DATA IN THIS EXERCISE:

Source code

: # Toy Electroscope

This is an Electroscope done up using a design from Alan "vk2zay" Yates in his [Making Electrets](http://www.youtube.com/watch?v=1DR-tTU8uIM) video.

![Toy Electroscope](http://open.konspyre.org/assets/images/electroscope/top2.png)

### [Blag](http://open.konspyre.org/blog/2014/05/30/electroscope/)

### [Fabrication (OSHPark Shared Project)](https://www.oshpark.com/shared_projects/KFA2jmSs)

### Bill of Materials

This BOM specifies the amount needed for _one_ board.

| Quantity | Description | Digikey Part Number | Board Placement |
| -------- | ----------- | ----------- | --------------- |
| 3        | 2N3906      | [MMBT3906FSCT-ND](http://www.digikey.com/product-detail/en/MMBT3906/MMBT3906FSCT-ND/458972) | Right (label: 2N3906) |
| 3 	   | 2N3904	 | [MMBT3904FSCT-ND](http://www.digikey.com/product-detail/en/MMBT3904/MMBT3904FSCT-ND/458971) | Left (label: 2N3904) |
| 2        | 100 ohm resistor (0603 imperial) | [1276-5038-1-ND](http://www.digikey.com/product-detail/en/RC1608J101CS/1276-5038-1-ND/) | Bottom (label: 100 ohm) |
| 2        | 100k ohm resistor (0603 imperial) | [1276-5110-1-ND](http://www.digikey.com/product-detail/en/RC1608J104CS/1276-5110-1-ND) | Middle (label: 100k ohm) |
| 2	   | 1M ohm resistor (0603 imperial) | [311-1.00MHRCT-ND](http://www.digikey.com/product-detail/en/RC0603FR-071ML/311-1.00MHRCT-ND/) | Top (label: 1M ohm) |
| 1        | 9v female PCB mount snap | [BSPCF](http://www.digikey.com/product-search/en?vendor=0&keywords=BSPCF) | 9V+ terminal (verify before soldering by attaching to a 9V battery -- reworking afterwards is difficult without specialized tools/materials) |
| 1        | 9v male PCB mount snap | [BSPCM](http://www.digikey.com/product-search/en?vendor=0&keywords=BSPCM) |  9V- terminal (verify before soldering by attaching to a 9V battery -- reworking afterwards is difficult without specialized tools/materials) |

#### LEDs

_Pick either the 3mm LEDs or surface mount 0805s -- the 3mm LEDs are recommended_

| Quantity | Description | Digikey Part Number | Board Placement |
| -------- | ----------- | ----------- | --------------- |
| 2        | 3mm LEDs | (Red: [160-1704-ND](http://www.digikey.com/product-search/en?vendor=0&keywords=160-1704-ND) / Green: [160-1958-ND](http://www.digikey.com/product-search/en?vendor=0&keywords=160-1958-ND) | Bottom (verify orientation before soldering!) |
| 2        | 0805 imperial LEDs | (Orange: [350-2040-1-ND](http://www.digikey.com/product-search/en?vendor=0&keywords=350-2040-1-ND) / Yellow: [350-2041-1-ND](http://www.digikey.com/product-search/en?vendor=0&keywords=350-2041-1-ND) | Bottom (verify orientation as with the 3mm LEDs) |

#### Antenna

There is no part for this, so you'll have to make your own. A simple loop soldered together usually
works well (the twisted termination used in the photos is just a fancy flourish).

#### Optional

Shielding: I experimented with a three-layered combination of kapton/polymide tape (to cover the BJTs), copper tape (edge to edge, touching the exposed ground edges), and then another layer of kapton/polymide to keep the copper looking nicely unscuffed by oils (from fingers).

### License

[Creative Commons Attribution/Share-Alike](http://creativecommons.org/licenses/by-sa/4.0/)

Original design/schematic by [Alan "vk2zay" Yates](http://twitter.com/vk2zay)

WHAT TO DO:
The reply must repeat all of the records precisely.

WRITTEN SOLUTION:
Source code

: # Toy Electroscope

This is an Electroscope done up using a design from Alan "vk2zay" Yates in his [Making Electrets](http://www.youtube.com/watch?v=1DR-tTU8uIM) video.

![Toy Electroscope](http://open.konspyre.org/assets/images/electroscope/top2.png)

### [Blag](http://open.konspyre.org/blog/2014/05/30/electroscope/)

### [Fabrication (OSHPark Shared Project)](https://www.oshpark.com/shared_projects/KFA2jmSs)

### Bill of Materials

This BOM specifies the amount needed for _one_ board.

| Quantity | Description | Digikey Part Number | Board Placement |
| -------- | ----------- | ----------- | --------------- |
| 3        | 2N3906      | [MMBT3906FSCT-ND](http://www.digikey.com/product-detail/en/MMBT3906/MMBT3906FSCT-ND/458972) | Right (label: 2N3906) |
| 3 	   | 2N3904	 | [MMBT3904FSCT-ND](http://www.digikey.com/product-detail/en/MMBT3904/MMBT3904FSCT-ND/458971) | Left (label: 2N3904) |
| 2        | 100 ohm resistor (0603 imperial) | [1276-5038-1-ND](http://www.digikey.com/product-detail/en/RC1608J101CS/1276-5038-1-ND/) | Bottom (label: 100 ohm) |
| 2        | 100k ohm resistor (0603 imperial) | [1276-5110-1-ND](http://www.digikey.com/product-detail/en/RC1608J104CS/1276-5110-1-ND) | Middle (label: 100k ohm) |
| 2	   | 1M ohm resistor (0603 imperial) | [311-1.00MHRCT-ND](http://www.digikey.com/product-detail/en/RC0603FR-071ML/311-1.00MHRCT-ND/) | Top (label: 1M ohm) |
| 1        | 9v female PCB mount snap | [BSPCF](http://www.digikey.com/product-search/en?vendor=0&keywords=BSPCF) | 9V+ terminal (verify before soldering by attaching to a 9V battery -- reworking afterwards is difficult without specialized tools/materials) |
| 1        | 9v male PCB mount snap | [BSPCM](http://www.digikey.com/product-search/en?vendor=0&keywords=BSPCM) |  9V- terminal (verify before soldering by attaching to a 9V battery -- reworking afterwards is difficult without specialized tools/materials) |

#### LEDs

_Pick either the 3mm LEDs or surface mount 0805s -- the 3mm LEDs are recommended_

| Quantity | Description | Digikey Part Number | Board Placement |
| -------- | ----------- | ----------- | --------------- |
| 2        | 3mm LEDs | (Red: [160-1704-ND](http://www.digikey.com/product-search/en?vendor=0&keywords=160-1704-ND) / Green: [160-1958-ND](http://www.digikey.com/product-search/en?vendor=0&keywords=160-1958-ND) | Bottom (verify orientation before soldering!) |
| 2        | 0805 imperial LEDs | (Orange: [350-2040-1-ND](http://www.digikey.com/product-search/en?vendor=0&keywords=350-2040-1-ND) / Yellow: [350-2041-1-ND](http://www.digikey.com/product-search/en?vendor=0&keywords=350-2041-1-ND) | Bottom (verify orientation as with the 3mm LEDs) |

#### Antenna

There is no part for this, so you'll have to make your own. A simple loop soldered together usually
works well (the twisted termination used in the photos is just a fancy flourish).

#### Optional

Shielding: I experimented with a three-layered combination of kapton/polymide tape (to cover the BJTs), copper tape (edge to edge, touching the exposed ground edges), and then another layer of kapton/polymide to keep the copper looking nicely unscuffed by oils (from fingers).

### License

[Creative Commons Attribution/Share-Alike](http://creativecommons.org/licenses/by-sa/4.0/)

Original design/schematic by [Alan "vk2zay" Yates](http://twitter.com/vk2zay)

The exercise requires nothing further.